The Nigerian government says negotiations are taking place to secure the release of more than 200 schoolgirls whose abduction last spring from the town of Chibok sparked international outrage.

But Shekau reportedly claims in the video that earlier claims of a ceasefire between Boko Haram and the government are false, and that the schoolgirls had converted to Islam and been married off.

"We did not negotiate with anyone... It's a lie. It's a lie. We will not negotiate. What is our business with negotiation? Allah said we should not," AFP reported Shekau as saying.

"We have married [the girls] off. They are in their marital homes," Shekau reportedly says in the video while laughing.

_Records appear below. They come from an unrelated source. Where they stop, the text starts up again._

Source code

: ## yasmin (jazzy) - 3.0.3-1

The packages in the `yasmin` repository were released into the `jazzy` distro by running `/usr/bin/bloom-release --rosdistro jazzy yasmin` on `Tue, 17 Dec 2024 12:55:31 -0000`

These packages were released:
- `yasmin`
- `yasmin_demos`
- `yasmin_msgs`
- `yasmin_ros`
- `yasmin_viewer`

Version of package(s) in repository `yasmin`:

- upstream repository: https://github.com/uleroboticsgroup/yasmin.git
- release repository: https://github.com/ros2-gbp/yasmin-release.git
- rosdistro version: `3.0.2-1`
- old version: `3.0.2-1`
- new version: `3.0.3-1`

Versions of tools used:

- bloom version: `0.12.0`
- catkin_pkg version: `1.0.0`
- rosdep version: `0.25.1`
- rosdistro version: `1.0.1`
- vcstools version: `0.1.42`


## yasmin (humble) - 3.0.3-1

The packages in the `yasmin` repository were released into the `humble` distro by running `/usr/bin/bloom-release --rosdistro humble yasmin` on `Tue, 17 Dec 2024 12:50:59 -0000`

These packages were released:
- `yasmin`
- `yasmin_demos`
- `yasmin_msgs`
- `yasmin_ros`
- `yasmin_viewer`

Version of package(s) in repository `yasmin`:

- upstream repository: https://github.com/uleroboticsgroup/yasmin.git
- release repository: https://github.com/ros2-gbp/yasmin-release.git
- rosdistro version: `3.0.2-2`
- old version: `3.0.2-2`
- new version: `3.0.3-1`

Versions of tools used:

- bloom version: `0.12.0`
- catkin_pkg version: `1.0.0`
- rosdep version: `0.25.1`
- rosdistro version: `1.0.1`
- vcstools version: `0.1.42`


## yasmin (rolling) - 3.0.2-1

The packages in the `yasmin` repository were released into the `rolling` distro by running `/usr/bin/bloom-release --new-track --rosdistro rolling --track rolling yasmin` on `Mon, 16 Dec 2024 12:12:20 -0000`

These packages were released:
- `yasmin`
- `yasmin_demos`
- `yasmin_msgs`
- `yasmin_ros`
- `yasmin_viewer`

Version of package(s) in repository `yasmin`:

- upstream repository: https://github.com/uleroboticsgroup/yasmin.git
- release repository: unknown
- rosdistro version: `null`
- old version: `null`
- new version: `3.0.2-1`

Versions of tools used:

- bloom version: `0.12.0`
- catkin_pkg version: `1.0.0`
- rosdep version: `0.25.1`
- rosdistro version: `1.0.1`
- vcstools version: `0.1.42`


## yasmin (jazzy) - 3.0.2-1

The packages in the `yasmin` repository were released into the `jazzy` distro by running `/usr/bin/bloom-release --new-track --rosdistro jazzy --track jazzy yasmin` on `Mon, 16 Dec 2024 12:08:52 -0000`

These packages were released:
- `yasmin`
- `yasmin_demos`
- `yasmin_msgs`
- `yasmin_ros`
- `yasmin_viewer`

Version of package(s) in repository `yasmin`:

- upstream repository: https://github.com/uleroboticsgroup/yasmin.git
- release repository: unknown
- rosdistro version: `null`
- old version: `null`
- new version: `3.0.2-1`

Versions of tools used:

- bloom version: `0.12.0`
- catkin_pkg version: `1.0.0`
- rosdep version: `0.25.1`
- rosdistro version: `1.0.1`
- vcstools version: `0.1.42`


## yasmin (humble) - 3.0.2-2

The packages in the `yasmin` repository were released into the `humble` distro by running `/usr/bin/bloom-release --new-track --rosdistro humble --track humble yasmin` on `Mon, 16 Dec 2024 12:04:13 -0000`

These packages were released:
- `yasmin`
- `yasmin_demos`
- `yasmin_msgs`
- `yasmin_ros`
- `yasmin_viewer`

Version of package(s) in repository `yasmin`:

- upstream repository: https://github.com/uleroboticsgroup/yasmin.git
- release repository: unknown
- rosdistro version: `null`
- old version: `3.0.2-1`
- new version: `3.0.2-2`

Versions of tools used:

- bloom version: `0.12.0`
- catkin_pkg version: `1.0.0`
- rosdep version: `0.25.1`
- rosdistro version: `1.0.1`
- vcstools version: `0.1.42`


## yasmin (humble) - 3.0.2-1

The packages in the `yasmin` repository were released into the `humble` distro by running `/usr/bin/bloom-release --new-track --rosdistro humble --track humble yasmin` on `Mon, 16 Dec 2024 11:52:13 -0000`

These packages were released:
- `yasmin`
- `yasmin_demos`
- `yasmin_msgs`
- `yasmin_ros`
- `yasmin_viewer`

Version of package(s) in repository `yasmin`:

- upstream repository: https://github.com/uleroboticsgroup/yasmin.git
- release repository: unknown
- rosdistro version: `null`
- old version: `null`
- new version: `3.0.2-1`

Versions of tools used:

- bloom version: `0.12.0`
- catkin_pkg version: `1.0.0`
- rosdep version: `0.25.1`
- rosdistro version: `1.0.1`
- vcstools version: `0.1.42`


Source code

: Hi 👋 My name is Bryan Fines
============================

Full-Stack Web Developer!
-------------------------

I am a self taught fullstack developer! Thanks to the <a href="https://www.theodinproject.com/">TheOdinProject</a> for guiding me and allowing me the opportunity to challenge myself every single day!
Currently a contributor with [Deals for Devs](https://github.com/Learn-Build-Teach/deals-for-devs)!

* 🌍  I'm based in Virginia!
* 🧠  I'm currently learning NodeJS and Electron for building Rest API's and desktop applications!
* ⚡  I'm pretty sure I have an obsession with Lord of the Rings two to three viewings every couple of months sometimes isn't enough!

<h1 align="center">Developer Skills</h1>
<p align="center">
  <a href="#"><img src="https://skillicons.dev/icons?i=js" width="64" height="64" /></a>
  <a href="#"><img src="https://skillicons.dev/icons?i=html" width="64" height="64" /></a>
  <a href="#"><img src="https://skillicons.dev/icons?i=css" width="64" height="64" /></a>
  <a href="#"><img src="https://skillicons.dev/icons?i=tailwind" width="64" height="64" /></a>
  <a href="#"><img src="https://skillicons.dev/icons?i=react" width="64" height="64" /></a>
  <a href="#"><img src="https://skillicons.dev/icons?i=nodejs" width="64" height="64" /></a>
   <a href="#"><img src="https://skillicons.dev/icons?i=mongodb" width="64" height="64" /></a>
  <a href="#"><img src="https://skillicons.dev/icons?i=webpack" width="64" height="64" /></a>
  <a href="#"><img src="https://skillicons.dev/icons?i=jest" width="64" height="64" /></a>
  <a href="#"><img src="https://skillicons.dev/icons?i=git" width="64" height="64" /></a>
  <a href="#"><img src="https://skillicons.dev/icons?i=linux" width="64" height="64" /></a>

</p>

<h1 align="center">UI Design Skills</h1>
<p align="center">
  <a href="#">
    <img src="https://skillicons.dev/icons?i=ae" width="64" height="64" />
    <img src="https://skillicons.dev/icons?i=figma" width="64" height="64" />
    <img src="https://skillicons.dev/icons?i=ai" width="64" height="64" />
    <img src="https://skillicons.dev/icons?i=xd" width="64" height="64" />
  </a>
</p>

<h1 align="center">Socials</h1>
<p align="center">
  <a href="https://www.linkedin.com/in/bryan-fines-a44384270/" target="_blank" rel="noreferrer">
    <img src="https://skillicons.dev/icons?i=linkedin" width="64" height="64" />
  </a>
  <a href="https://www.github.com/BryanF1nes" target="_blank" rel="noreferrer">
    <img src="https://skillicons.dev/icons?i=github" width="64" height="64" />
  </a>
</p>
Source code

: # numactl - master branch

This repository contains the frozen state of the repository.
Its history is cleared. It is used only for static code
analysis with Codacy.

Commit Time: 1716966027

Nigeria for its part maintains that it is conducting ceasefire negotiations and discussions to release the kidnapped girls in neighboring Chad with supposed Boko Haram envoy, Danladi Ahmadu. Shekau allegedly says in the video that he does not know Danladi.

Violence continues

Meanwhile, a triple bombing of a bus station in the city of Gombe on Friday killed at least eight people and wounded 41. It is not yet clear if the attacks were carried out by Boko Haram, though the group has targeted commuters in the past.

Boko Haram's insurgency has been characterized by a brutal campaign of bombings and shootings targeting Christian churches, Muslim mosques, schools, markets, bars, villages, police stations and a UN building. An estimated 5,000 Nigerians have been killed and a further 300,000 displaced by the violence.

Angriff von Boko Haram im nordöstlichen Stadt Konduga nahe Maiduguri / Nigeria
Thousands of Nigerians have been killed as a result of the Boko Haram uprisingImage: dpa

In 2013, the Nigerian government declared a state of emergency in the northeastern states of Borno, Yobe and Adamawa. Amnesty International has accused the Nigerian military of war crimes, including extrajudicial killings, in its fight against Boko Haram. The United Nations and Human Rights Watch have also alleged that Nigeria's security forces have committed human rights abuses.

Nigeria's population of 177 million is 50 percent Muslim and 40 percent Christian. Muslims are concentrated in the north and Christians in the south.